In un primo tempo il lavoro era concepito come uno strumento, un mezzo per rimanere più in intimità con Dio. Si dice che i monaci lavorassero con le mani e che poi disfacessero quello che avevano fatto: sono leggende, questo non accadde mai. Ma è vero che a poco a poco, soprattutto attraverso la regola di san Benedetto, si capì che il lavoro aveva un valore positivo: certe ore erano dedicate alla preghiera, certe al lavoro manuale. «I monaci sono veramente tali quando vivono con il lavoro delle loro mani, come hanno fatto i nostri padri e gli apostoli»: è chiarissima l’affermazione di san Benedetto.
Nel suo discorso Benedetto XVI si riferisce in modo particolare al concetto di lavoro che Gesù esprime nel Vangelo: «Il Padre mio opera». Certamente, anche la Creazione è un concetto che implica, come dice bene il Papa, un Dio che viene a lavorare, che quasi si sporca le mani per modellare la sua creatura, che poi diventa sua veramente quando vi ispira il principio spirituale dell’anima. Nelle regole monastiche questo viene espresso con l’idea che tutti devono lavorare, che il lavoro non è riservato solo ad alcuni. Certo, poi c’erano compiti diversi, però nella tradizione monastica il lavoro, come d’altra parte accade ancora oggi nei grandi monasteri, faceva parte dell’impegno di tutti i monaci. Il lavoro della terra, il prosciugare paludi forse è stato un po’ esagerato da una visione romantica del monachesimo, però di fatto, quando era necessario lavorare nei campi, lo si faceva, e andavano tutti i monaci.
San Bernardo – per citare questo grande monaco al quale è intitolato il Collegio dei Bernardini di Parigi – dice che lui ha imparato di più sotto le querce d’estate, nel pieno del solleone, che non sui libri. Cosa vuol dire? Che il lavoro viene nobilitato a strumento utile per la propria elevazione, per la contemplazione di Dio. Questo è molto importante per la costruzione dell’Europa, perché qui, e non prima, troviamo un concetto molto positivo del lavoro; un concetto che, se vogliamo, è anche teologico. Se apriamo la Bibbia, vediamo che Dio ha lavorato sei giorni e il settimo si è riposato. È molto chiaro: ha lavorato sei giorni. Che cosa ha fatto in questi sei giorni? Secondo il racconto biblico ha separato le acque dalla terra, ha creato gli astri, ha creato gli animali, le piante, ha creato l’uomo e ha visto che tutto era cosa buona. E poi il settimo giorno – il sabato – si è riposato. Ha lavorato, la creazione è un lavoro. I monaci che leggevano la Bibbia, che imparavano a vivere del lavoro delle loro mani seguendo questo esempio, evidentemente non potevano non averne che un concetto molto, molto positivo. Che poi ha avuto enormi sviluppi nella cultura moderna e contemporanea. Chi ha inserito il lavoro su questi binari di civiltà sono stati per primi i monaci. Per essi il lavoro non era qualcosa da evitare, ma come da ricercare per maturare, per realizzare veramente se stessi.

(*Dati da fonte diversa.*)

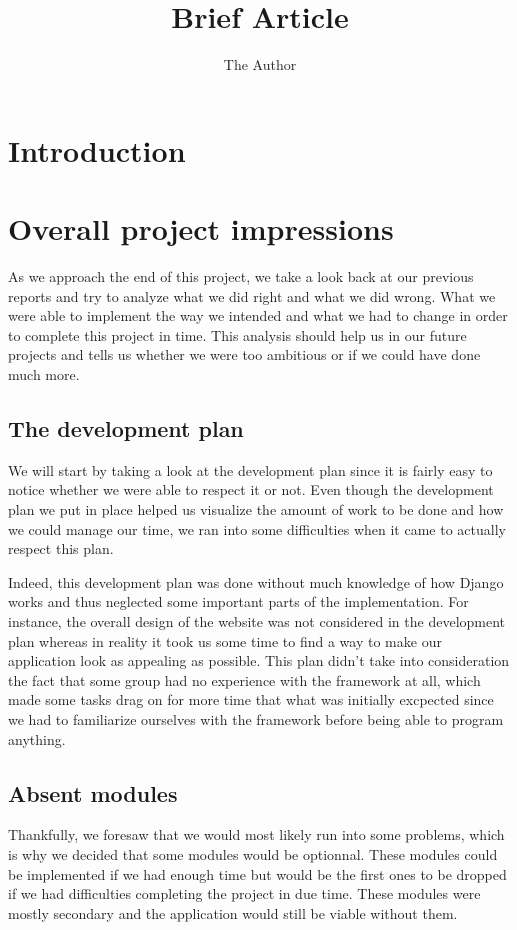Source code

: \documentclass[11pt, a4paper]{article}      %
\title{Brief Article}
\author{The Author}
\begin{document}

\section{Introduction}

\section{Overall project impressions}

As we approach the end of this project, we take a look back at our previous reports and try to analyze what we did right and what we did wrong. What we were able to implement the way we intended and what we had to change in order to complete this project in time. This analysis should help us in our future projects and tells us whether we were too ambitious or if we could have done much more.

\subsection{The development plan}

We will start by taking a look at the development plan since it is fairly easy to notice whether we were able to respect it or not. Even though the development plan we put in place helped us visualize the amount of work to be done and how we could manage our time, we ran into some difficulties when it came to actually respect this plan.

Indeed, this development plan was done without much knowledge of how Django works and thus neglected some important parts of the implementation. For instance, the overall design of the website was not considered in the development plan whereas in reality it took us some time to find a way to make our application look as appealing as possible. 
This plan didn't take into consideration the fact that some group had no experience with the framework at all, which made some tasks drag on for more time that what was initially excpected since we had to familiarize ourselves with the framework before being able to program anything. 

\subsection{Absent modules}
Thankfully, we foresaw that we would most likely run into some problems, which is why we decided that some modules would be optionnal. These modules could be implemented if we had enough time but would be the first ones to be dropped if we had difficulties completing the project in due time. These modules were mostly secondary and the application would still be viable without them.
\end{document}

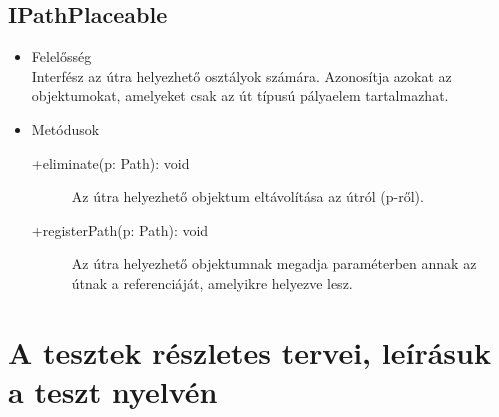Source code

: \subsection{IPathPlaceable}
\begin{itemize}
\item Felelősség\\
Interfész az útra helyezhető osztályok számára. Azonosítja azokat az objektumokat, amelyeket csak az út típusú pályaelem tartalmazhat.

\item Metódusok
	\begin{description}
		\item[+eliminate(p: Path): void] Az útra helyezhető objektum eltávolítása az útról (p-ről). 
\item[+registerPath(p: Path): void] Az útra helyezhető objektumnak megadja paraméterben annak az útnak a referenciáját, amelyikre helyezve lesz. 

	\end{description}
\end{itemize}

\lstset{escapeinside=`', xleftmargin=10pt, frame=single, basicstyle=\ttfamily\footnotesize, language=sh}


\section{A tesztek részletes tervei, leírásuk a teszt nyelvén}

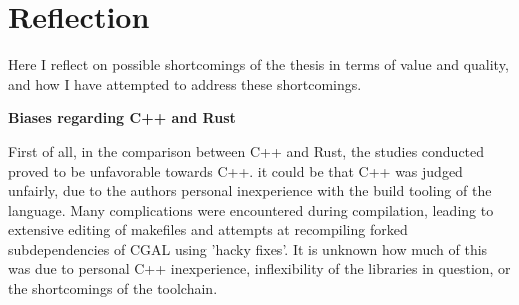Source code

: 






  

\section{Reflection}
\label{sec:reflection}

Here I reflect on possible shortcomings of the thesis in terms of value and quality, and how I have attempted to address these shortcomings. 

\textbf{Biases regarding C++ and Rust}

First of all, in the comparison between C++ and Rust, the studies conducted proved to be unfavorable towards C++. 
it could be that C++ was judged unfairly, due to the authors personal inexperience with the build tooling of the language. 
Many complications were encountered during compilation, leading to extensive editing of makefiles and attempts at recompiling forked subdependencies of CGAL using 'hacky fixes'.  
It is unknown how much of this was due to personal C++ inexperience, inflexibility of the libraries in question, or the shortcomings of the toolchain. 

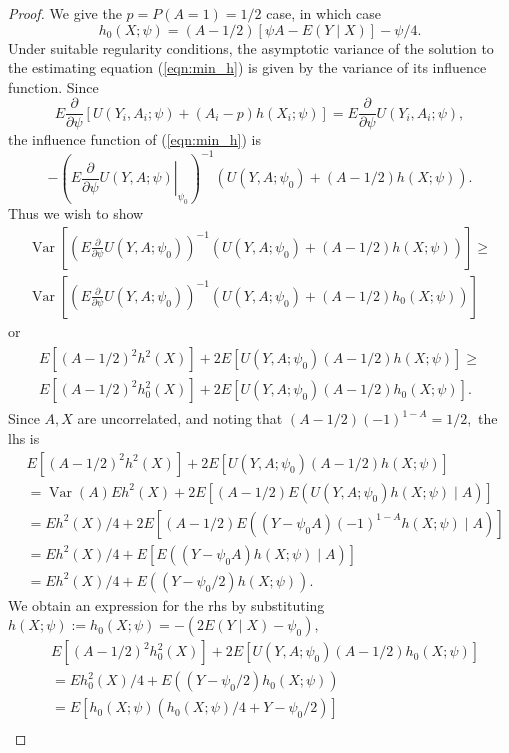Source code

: \message{ !name(manuscript.tex)}\documentclass[10pt,a4paper]{amsart}
\newcommand{\EE}{E}
\newcommand{\PP}{P}
\DeclareMathOperator{\Var}{Var}
\begin{document}
\begin{proof}
  We give the $p=\PP(A=1)=1/2$ case, in which case
  \[ h_0(X;\psi)=(A-1/2)[\psi A-\EE(Y\mid X)]-\psi/4.\]
  Under suitable regularity conditions, the asymptotic
  variance of the solution to the estimating equation
  (\ref{eqn:min_h}) is given by the variance of its influence
  function. Since
  \[ \EE \frac{\partial}{\partial\psi}[U(Y_i,A_i;\psi) + (A_i-p)h(X_i;\psi)]=\EE \frac{\partial}{\partial\psi}U(Y_i,A_i;\psi),
  \]
  the influence function of (\ref{eqn:min_h}) is
  \[
  -\left(\EE\left.\frac{\partial}{\partial\psi}U(Y,A;\psi) \right\vert_{\psi_0}\right)^{-1}(U(Y,A;\psi_0)+(A-1/2)h(X;\psi)).
\]
Thus we wish to show
\begin{align*}
  \Var\left[\left(\EE\frac{\partial}{\partial\psi}U(Y,A;\psi_0)\right)^{-1}(U(Y,A;\psi_0)+(A-1/2)h(X;\psi))\right]\ge\\
   \Var\left[\left(\EE\frac{\partial}{\partial\psi}U(Y,A;\psi_0)\right)^{-1}(U(Y,A;\psi_0)+(A-1/2)h_0(X;\psi))\right]
\end{align*}
or
\begin{gather}
\begin{aligned}\label{lemma:min_h:step_1}
  \EE[(A-1/2)^2h^2(X)] + 2\EE[U(Y,A;\psi_0)(A-1/2)h(X;\psi)] \ge\\
  \EE[(A-1/2)^2h_0^2(X)] + 2\EE[U(Y,A;\psi_0)(A-1/2)h_0(X;\psi)].
\end{aligned}
\end{gather}
Since $A,X$ are uncorrelated, and noting that $(A-1/2)(-1)^{1-A}=1/2,$ the lhs is
\begin{align*}
  &\EE[(A-1/2)^2h^2(X)] + 2\EE[U(Y,A;\psi_0)(A-1/2)h(X;\psi)]\\
  &=\Var(A)\EE h^2(X) + 2\EE[(A-1/2)\EE(U(Y,A;\psi_0)h(X;\psi)\mid A)]\\
  &= \EE h^2(X)/4 + 2\EE[(A-1/2)\EE((Y-\psi_0 A)(-1)^{1-A}h(X;\psi)\mid A)]\\
  &= \EE h^2(X)/4 + \EE[\EE((Y-\psi_0 A)h(X;\psi)\mid A)]\\
    &= \EE h^2(X)/4 + \EE((Y-\psi_0/2)h(X;\psi)).
\end{align*}
We obtain an expression for the rhs by substituting $h(X;\psi):=h_0(X;\psi)=-(2\EE(Y\mid
X)-\psi_0),$
\begin{align*}
  &\EE[(A-1/2)^2h_0^2(X)] + 2\EE[U(Y,A;\psi_0)(A-1/2)h_0(X;\psi)]\\
  &= \EE h_0^2(X)/4 + \EE((Y-\psi_0/2)h_0(X;\psi))\\
  &= \EE[h_0(X;\psi)(h_0(X;\psi)/4 + Y - \psi_0/2)]\\

\end{align*}
\end{proof}
\end{document}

Nella regola di san Benedetto ci sono anche altri criteri, altri aspetti del lavoro manuale che vengono sottolineati. Per esempio si dice che il lavoro deve essere “redditizio” e non soltanto per occupare qualche ora. Un lavoro i cui prodotti si possono anche vendere, però – la regola prescrive – ad un prezzo minore di quello con cui sono sul mercato; ma non minore fino al punto di fare concorrenza!
Oltre al lavoro manuale, i monaci hanno fatto anche – come ha ricordato il Papa citando sempre Leclerq – un grande lavoro culturale. Quali erano le caratteristiche di questo lavoro?
Nel discorso parigino si vede proprio la vera cultura di Benedetto XVI. Egli ha una propria visione del monachesimo e cita il libro più classico che la cultura moderna ha prodotto sulla civiltà monastica medievale. Il titolo in italiano è stato tradotto Cultura umanistica e desiderio di Dio che dice sì la sostanza, ma non è bello come l’originale francese: L’amour des lettres (i monaci amano le lettere, gli autori classici, Virgilio) et le desirè de Dieu (perché sono animati dal desiderio di Dio). L’amore delle lettere ed il desiderio di Dio: questa è l’essenza della cultura benedettina e il Papa l’ha assimilata certamente nella sua Baviera, dove ci sono tanti celebri monasteri benedettini che ha imparato a conoscere e ha frequentato. Qui rivela proprio la sua sensibilità monastica: attraverso lo studio e la cultura ha apprezzato altamente il monachesimo medievale. Come, tra l’altro, è successo anche a molti laici, penso per esempio a Giorgio Falco, ebreo, il cui capitolo più bello della sua Santa Romana Repubblica è proprio quello dedicato al monachesimo occidentale. Non sorprende, quindi, il continuo ritorno al testo di Leclercq nel discorso del Papa. Continua a riproporlo e a rivelarne i contenuti. E la sintesi del messaggio di Leclercq è proprio questa: i monaci hanno amato le lettere in funzione di Dio.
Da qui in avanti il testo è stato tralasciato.